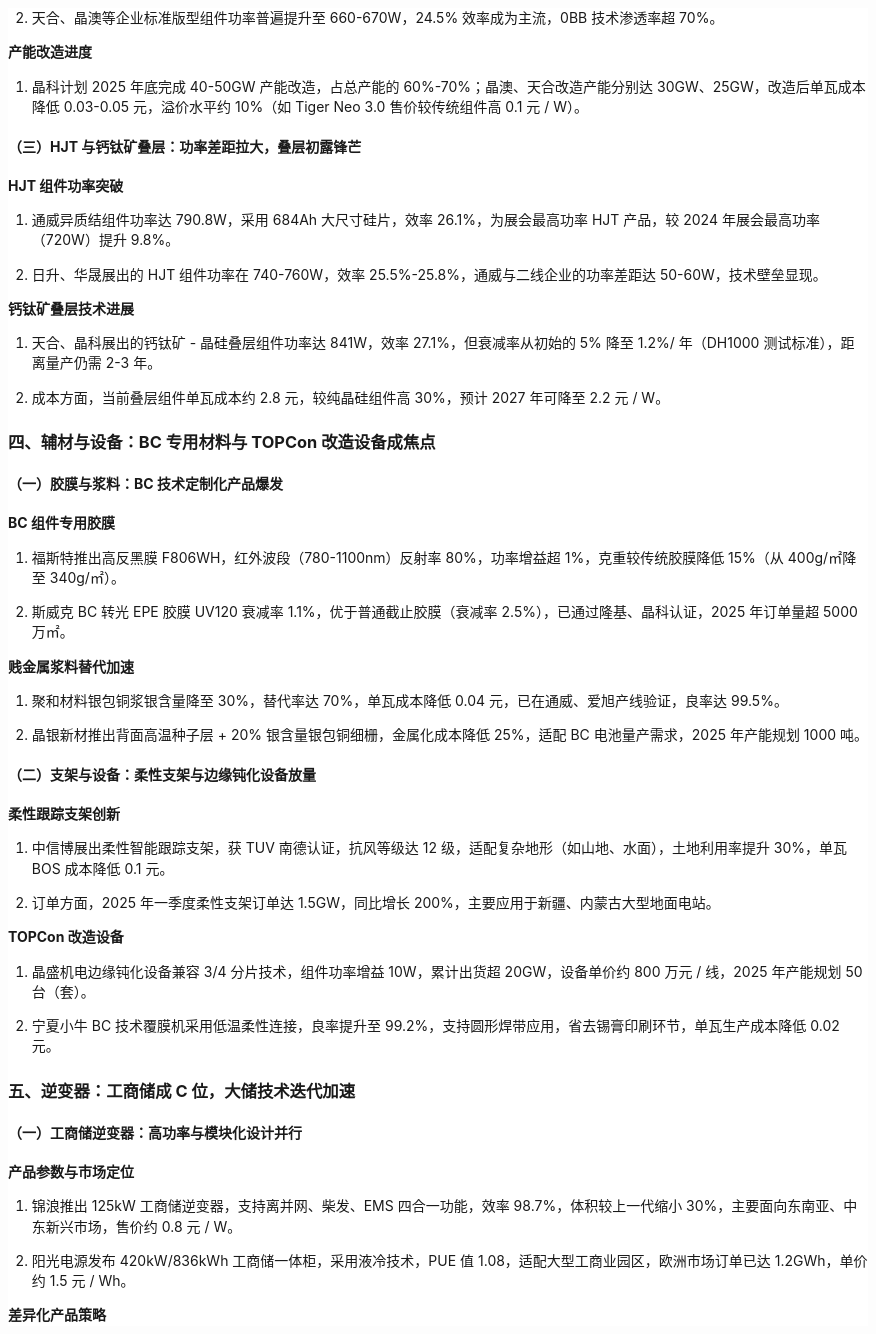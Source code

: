 2. 天合、晶澳等企业标准版型组件功率普遍提升至 660-670W，24.5% 效率成为主流，0BB 技术渗透率超 70%。

**产能改造进度**

1. 晶科计划 2025 年底完成 40-50GW 产能改造，占总产能的 60%-70%；晶澳、天合改造产能分别达 30GW、25GW，改造后单瓦成本降低 0.03-0.05 元，溢价水平约 10%（如 Tiger Neo 3.0 售价较传统组件高 0.1 元 / W）。

#### **（三）HJT 与钙钛矿叠层：功率差距拉大，叠层初露锋芒**

**HJT 组件功率突破**

1. 通威异质结组件功率达 790.8W，采用 684Ah 大尺寸硅片，效率 26.1%，为展会最高功率 HJT 产品，较 2024 年展会最高功率（720W）提升 9.8%。

2. 日升、华晟展出的 HJT 组件功率在 740-760W，效率 25.5%-25.8%，通威与二线企业的功率差距达 50-60W，技术壁垒显现。

**钙钛矿叠层技术进展**

1. 天合、晶科展出的钙钛矿 - 晶硅叠层组件功率达 841W，效率 27.1%，但衰减率从初始的 5% 降至 1.2%/ 年（DH1000 测试标准），距离量产仍需 2-3 年。

2. 成本方面，当前叠层组件单瓦成本约 2.8 元，较纯晶硅组件高 30%，预计 2027 年可降至 2.2 元 / W。

### **四、辅材与设备：BC 专用材料与 TOPCon 改造设备成焦点**

#### **（一）胶膜与浆料：BC 技术定制化产品爆发**

**BC 组件专用胶膜**

1. 福斯特推出高反黑膜 F806WH，红外波段（780-1100nm）反射率 80%，功率增益超 1%，克重较传统胶膜降低 15%（从 400g/㎡降至 340g/㎡）。

2. 斯威克 BC 转光 EPE 胶膜 UV120 衰减率 1.1%，优于普通截止胶膜（衰减率 2.5%），已通过隆基、晶科认证，2025 年订单量超 5000 万㎡。

**贱金属浆料替代加速**

1. 聚和材料银包铜浆银含量降至 30%，替代率达 70%，单瓦成本降低 0.04 元，已在通威、爱旭产线验证，良率达 99.5%。

2. 晶银新材推出背面高温种子层 + 20% 银含量银包铜细栅，金属化成本降低 25%，适配 BC 电池量产需求，2025 年产能规划 1000 吨。

#### **（二）支架与设备：柔性支架与边缘钝化设备放量**

**柔性跟踪支架创新**

1. 中信博展出柔性智能跟踪支架，获 TUV 南德认证，抗风等级达 12 级，适配复杂地形（如山地、水面），土地利用率提升 30%，单瓦 BOS 成本降低 0.1 元。

2. 订单方面，2025 年一季度柔性支架订单达 1.5GW，同比增长 200%，主要应用于新疆、内蒙古大型地面电站。

**TOPCon 改造设备**

1. 晶盛机电边缘钝化设备兼容 3/4 分片技术，组件功率增益 10W，累计出货超 20GW，设备单价约 800 万元 / 线，2025 年产能规划 50 台（套）。

2. 宁夏小牛 BC 技术覆膜机采用低温柔性连接，良率提升至 99.2%，支持圆形焊带应用，省去锡膏印刷环节，单瓦生产成本降低 0.02 元。

### **五、逆变器：工商储成 C 位，大储技术迭代加速**

#### **（一）工商储逆变器：高功率与模块化设计并行**

**产品参数与市场定位**

1. 锦浪推出 125kW 工商储逆变器，支持离并网、柴发、EMS 四合一功能，效率 98.7%，体积较上一代缩小 30%，主要面向东南亚、中东新兴市场，售价约 0.8 元 / W。

2. 阳光电源发布 420kW/836kWh 工商储一体柜，采用液冷技术，PUE 值 1.08，适配大型工商业园区，欧洲市场订单已达 1.2GWh，单价约 1.5 元 / Wh。

**差异化产品策略**
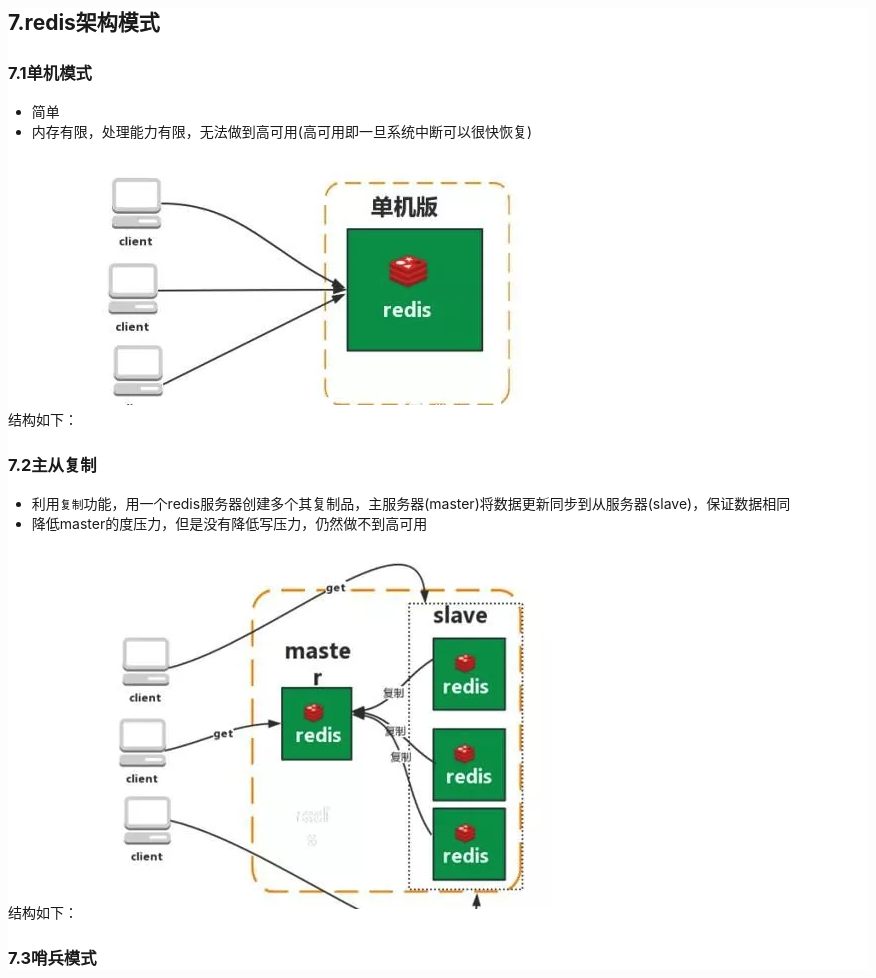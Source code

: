 ## 7.redis架构模式

### 7.1单机模式

- 简单
- 内存有限，处理能力有限，无法做到高可用(高可用即一旦系统中断可以很快恢复)

结构如下：![单机结构](./img/../imgs/redis_single_node.png)

### 7.2主从复制

- 利用`复制`功能，用一个redis服务器创建多个其复制品，主服务器(master)将数据更新同步到从服务器(slave)，保证数据相同
- 降低master的度压力，但是没有降低写压力，仍然做不到高可用

结构如下：![主从复制结构](./imgs/redis_master_slave.png)

### 7.3哨兵模式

----------

Brief ▸ Pictures stay out; everything else in the records above gets copied exactly.

Exercise output ▸
Source code

: 2. 天合、晶澳等企业标准版型组件功率普遍提升至 660-670W，24.5% 效率成为主流，0BB 技术渗透率超 70%。

**产能改造进度**

1. 晶科计划 2025 年底完成 40-50GW 产能改造，占总产能的 60%-70%；晶澳、天合改造产能分别达 30GW、25GW，改造后单瓦成本降低 0.03-0.05 元，溢价水平约 10%（如 Tiger Neo 3.0 售价较传统组件高 0.1 元 / W）。

#### **（三）HJT 与钙钛矿叠层：功率差距拉大，叠层初露锋芒**

**HJT 组件功率突破**

1. 通威异质结组件功率达 790.8W，采用 684Ah 大尺寸硅片，效率 26.1%，为展会最高功率 HJT 产品，较 2024 年展会最高功率（720W）提升 9.8%。

2. 日升、华晟展出的 HJT 组件功率在 740-760W，效率 25.5%-25.8%，通威与二线企业的功率差距达 50-60W，技术壁垒显现。

**钙钛矿叠层技术进展**

1. 天合、晶科展出的钙钛矿 - 晶硅叠层组件功率达 841W，效率 27.1%，但衰减率从初始的 5% 降至 1.2%/ 年（DH1000 测试标准），距离量产仍需 2-3 年。

2. 成本方面，当前叠层组件单瓦成本约 2.8 元，较纯晶硅组件高 30%，预计 2027 年可降至 2.2 元 / W。

### **四、辅材与设备：BC 专用材料与 TOPCon 改造设备成焦点**

#### **（一）胶膜与浆料：BC 技术定制化产品爆发**

**BC 组件专用胶膜**

1. 福斯特推出高反黑膜 F806WH，红外波段（780-1100nm）反射率 80%，功率增益超 1%，克重较传统胶膜降低 15%（从 400g/㎡降至 340g/㎡）。

2. 斯威克 BC 转光 EPE 胶膜 UV120 衰减率 1.1%，优于普通截止胶膜（衰减率 2.5%），已通过隆基、晶科认证，2025 年订单量超 5000 万㎡。

**贱金属浆料替代加速**

1. 聚和材料银包铜浆银含量降至 30%，替代率达 70%，单瓦成本降低 0.04 元，已在通威、爱旭产线验证，良率达 99.5%。

2. 晶银新材推出背面高温种子层 + 20% 银含量银包铜细栅，金属化成本降低 25%，适配 BC 电池量产需求，2025 年产能规划 1000 吨。

#### **（二）支架与设备：柔性支架与边缘钝化设备放量**

**柔性跟踪支架创新**

1. 中信博展出柔性智能跟踪支架，获 TUV 南德认证，抗风等级达 12 级，适配复杂地形（如山地、水面），土地利用率提升 30%，单瓦 BOS 成本降低 0.1 元。

2. 订单方面，2025 年一季度柔性支架订单达 1.5GW，同比增长 200%，主要应用于新疆、内蒙古大型地面电站。

**TOPCon 改造设备**

1. 晶盛机电边缘钝化设备兼容 3/4 分片技术，组件功率增益 10W，累计出货超 20GW，设备单价约 800 万元 / 线，2025 年产能规划 50 台（套）。

2. 宁夏小牛 BC 技术覆膜机采用低温柔性连接，良率提升至 99.2%，支持圆形焊带应用，省去锡膏印刷环节，单瓦生产成本降低 0.02 元。

### **五、逆变器：工商储成 C 位，大储技术迭代加速**

#### **（一）工商储逆变器：高功率与模块化设计并行**

**产品参数与市场定位**

1. 锦浪推出 125kW 工商储逆变器，支持离并网、柴发、EMS 四合一功能，效率 98.7%，体积较上一代缩小 30%，主要面向东南亚、中东新兴市场，售价约 0.8 元 / W。

2. 阳光电源发布 420kW/836kWh 工商储一体柜，采用液冷技术，PUE 值 1.08，适配大型工商业园区，欧洲市场订单已达 1.2GWh，单价约 1.5 元 / Wh。

**差异化产品策略**
Source code

: ## 7.redis架构模式

### 7.1单机模式

- 简单
- 内存有限，处理能力有限，无法做到高可用(高可用即一旦系统中断可以很快恢复)

结构如下：![单机结构](./img/../imgs/redis_single_node.png)

### 7.2主从复制

- 利用`复制`功能，用一个redis服务器创建多个其复制品，主服务器(master)将数据更新同步到从服务器(slave)，保证数据相同
- 降低master的度压力，但是没有降低写压力，仍然做不到高可用

结构如下：![主从复制结构](./imgs/redis_master_slave.png)

### 7.3哨兵模式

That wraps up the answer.